TASK OBJECTIVE ::
Transcribe each entry. Change nothing.

INPUT DATA ::
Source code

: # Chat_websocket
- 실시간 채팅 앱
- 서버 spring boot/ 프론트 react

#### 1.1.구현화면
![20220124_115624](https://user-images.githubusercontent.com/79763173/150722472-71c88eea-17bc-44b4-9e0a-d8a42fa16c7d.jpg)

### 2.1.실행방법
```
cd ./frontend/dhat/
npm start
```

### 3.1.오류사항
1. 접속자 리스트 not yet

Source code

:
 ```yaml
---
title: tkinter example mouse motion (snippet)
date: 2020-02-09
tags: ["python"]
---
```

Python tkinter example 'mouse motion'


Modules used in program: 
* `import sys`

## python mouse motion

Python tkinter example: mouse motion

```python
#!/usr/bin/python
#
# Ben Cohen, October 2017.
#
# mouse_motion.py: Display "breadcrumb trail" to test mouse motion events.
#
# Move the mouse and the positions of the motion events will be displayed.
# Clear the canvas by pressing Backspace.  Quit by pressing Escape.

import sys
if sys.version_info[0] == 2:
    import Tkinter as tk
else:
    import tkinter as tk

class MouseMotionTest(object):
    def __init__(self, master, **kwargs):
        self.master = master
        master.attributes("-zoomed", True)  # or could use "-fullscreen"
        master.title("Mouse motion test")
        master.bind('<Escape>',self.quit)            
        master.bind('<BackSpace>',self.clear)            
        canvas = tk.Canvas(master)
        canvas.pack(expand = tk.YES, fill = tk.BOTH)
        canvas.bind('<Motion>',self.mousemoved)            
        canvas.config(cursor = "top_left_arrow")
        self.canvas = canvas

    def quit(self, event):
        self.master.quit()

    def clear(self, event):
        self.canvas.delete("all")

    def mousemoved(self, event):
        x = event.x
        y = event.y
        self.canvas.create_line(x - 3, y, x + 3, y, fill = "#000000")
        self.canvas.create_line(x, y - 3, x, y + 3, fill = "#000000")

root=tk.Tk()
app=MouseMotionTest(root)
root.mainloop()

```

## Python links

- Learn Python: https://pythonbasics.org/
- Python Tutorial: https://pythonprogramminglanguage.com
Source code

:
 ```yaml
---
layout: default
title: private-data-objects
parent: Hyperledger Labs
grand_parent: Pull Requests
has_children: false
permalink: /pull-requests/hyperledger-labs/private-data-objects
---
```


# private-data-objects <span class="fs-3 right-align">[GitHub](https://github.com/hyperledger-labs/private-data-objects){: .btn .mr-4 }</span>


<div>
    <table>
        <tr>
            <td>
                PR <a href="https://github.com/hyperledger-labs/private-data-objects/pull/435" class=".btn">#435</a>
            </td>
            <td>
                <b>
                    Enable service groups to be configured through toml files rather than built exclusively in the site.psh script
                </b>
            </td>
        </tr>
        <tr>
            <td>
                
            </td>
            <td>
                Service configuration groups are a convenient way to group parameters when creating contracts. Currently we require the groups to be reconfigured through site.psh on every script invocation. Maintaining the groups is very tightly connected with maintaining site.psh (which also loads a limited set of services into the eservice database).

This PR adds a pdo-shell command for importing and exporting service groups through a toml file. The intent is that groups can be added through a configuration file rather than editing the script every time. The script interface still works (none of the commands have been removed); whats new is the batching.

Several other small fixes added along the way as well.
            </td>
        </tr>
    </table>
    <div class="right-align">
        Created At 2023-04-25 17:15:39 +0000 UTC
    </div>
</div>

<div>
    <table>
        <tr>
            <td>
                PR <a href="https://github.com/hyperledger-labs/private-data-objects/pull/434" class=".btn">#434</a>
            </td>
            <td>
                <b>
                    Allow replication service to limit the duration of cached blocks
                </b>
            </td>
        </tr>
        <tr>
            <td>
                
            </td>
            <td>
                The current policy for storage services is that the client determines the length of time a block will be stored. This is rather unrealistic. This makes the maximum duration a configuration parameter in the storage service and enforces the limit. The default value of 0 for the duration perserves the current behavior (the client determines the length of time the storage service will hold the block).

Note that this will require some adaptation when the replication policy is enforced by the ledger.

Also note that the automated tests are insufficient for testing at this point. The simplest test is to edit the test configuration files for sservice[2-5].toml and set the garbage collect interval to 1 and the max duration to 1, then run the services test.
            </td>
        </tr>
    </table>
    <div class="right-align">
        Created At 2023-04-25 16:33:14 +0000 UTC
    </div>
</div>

ANSWER BOX ::
Source code

: # Chat_websocket
- 실시간 채팅 앱
- 서버 spring boot/ 프론트 react

#### 1.1.구현화면
![20220124_115624](https://user-images.githubusercontent.com/79763173/150722472-71c88eea-17bc-44b4-9e0a-d8a42fa16c7d.jpg)

### 2.1.실행방법
```
cd ./frontend/dhat/
npm start
```

### 3.1.오류사항
1. 접속자 리스트 not yet

Source code

:
 ```yaml
---
title: tkinter example mouse motion (snippet)
date: 2020-02-09
tags: ["python"]
---
```

Python tkinter example 'mouse motion'


Modules used in program: 
* `import sys`

## python mouse motion

Python tkinter example: mouse motion

```python
#!/usr/bin/python
#
# Ben Cohen, October 2017.
#
# mouse_motion.py: Display "breadcrumb trail" to test mouse motion events.
#
# Move the mouse and the positions of the motion events will be displayed.
# Clear the canvas by pressing Backspace.  Quit by pressing Escape.

import sys
if sys.version_info[0] == 2:
    import Tkinter as tk
else:
    import tkinter as tk

class MouseMotionTest(object):
    def __init__(self, master, **kwargs):
        self.master = master
        master.attributes("-zoomed", True)  # or could use "-fullscreen"
        master.title("Mouse motion test")
        master.bind('<Escape>',self.quit)            
        master.bind('<BackSpace>',self.clear)            
        canvas = tk.Canvas(master)
        canvas.pack(expand = tk.YES, fill = tk.BOTH)
        canvas.bind('<Motion>',self.mousemoved)            
        canvas.config(cursor = "top_left_arrow")
        self.canvas = canvas

    def quit(self, event):
        self.master.quit()

    def clear(self, event):
        self.canvas.delete("all")

    def mousemoved(self, event):
        x = event.x
        y = event.y
        self.canvas.create_line(x - 3, y, x + 3, y, fill = "#000000")
        self.canvas.create_line(x, y - 3, x, y + 3, fill = "#000000")

root=tk.Tk()
app=MouseMotionTest(root)
root.mainloop()

```

## Python links

- Learn Python: https://pythonbasics.org/
- Python Tutorial: https://pythonprogramminglanguage.com
Source code

:
 ```yaml
---
layout: default
title: private-data-objects
parent: Hyperledger Labs
grand_parent: Pull Requests
has_children: false
permalink: /pull-requests/hyperledger-labs/private-data-objects
---
```


# private-data-objects <span class="fs-3 right-align">[GitHub](https://github.com/hyperledger-labs/private-data-objects){: .btn .mr-4 }</span>


<div>
    <table>
        <tr>
            <td>
                PR <a href="https://github.com/hyperledger-labs/private-data-objects/pull/435" class=".btn">#435</a>
            </td>
            <td>
                <b>
                    Enable service groups to be configured through toml files rather than built exclusively in the site.psh script
                </b>
            </td>
        </tr>
        <tr>
            <td>
                
            </td>
            <td>
                Service configuration groups are a convenient way to group parameters when creating contracts. Currently we require the groups to be reconfigured through site.psh on every script invocation. Maintaining the groups is very tightly connected with maintaining site.psh (which also loads a limited set of services into the eservice database).

This PR adds a pdo-shell command for importing and exporting service groups through a toml file. The intent is that groups can be added through a configuration file rather than editing the script every time. The script interface still works (none of the commands have been removed); whats new is the batching.

Several other small fixes added along the way as well.
            </td>
        </tr>
    </table>
    <div class="right-align">
        Created At 2023-04-25 17:15:39 +0000 UTC
    </div>
</div>

<div>
    <table>
        <tr>
            <td>
                PR <a href="https://github.com/hyperledger-labs/private-data-objects/pull/434" class=".btn">#434</a>
            </td>
            <td>
                <b>
                    Allow replication service to limit the duration of cached blocks
                </b>
            </td>
        </tr>
        <tr>
            <td>
                
            </td>
            <td>
                The current policy for storage services is that the client determines the length of time a block will be stored. This is rather unrealistic. This makes the maximum duration a configuration parameter in the storage service and enforces the limit. The default value of 0 for the duration perserves the current behavior (the client determines the length of time the storage service will hold the block).

Note that this will require some adaptation when the replication policy is enforced by the ledger.

Also note that the automated tests are insufficient for testing at this point. The simplest test is to edit the test configuration files for sservice[2-5].toml and set the garbage collect interval to 1 and the max duration to 1, then run the services test.
            </td>
        </tr>
    </table>
    <div class="right-align">
        Created At 2023-04-25 16:33:14 +0000 UTC
    </div>
</div>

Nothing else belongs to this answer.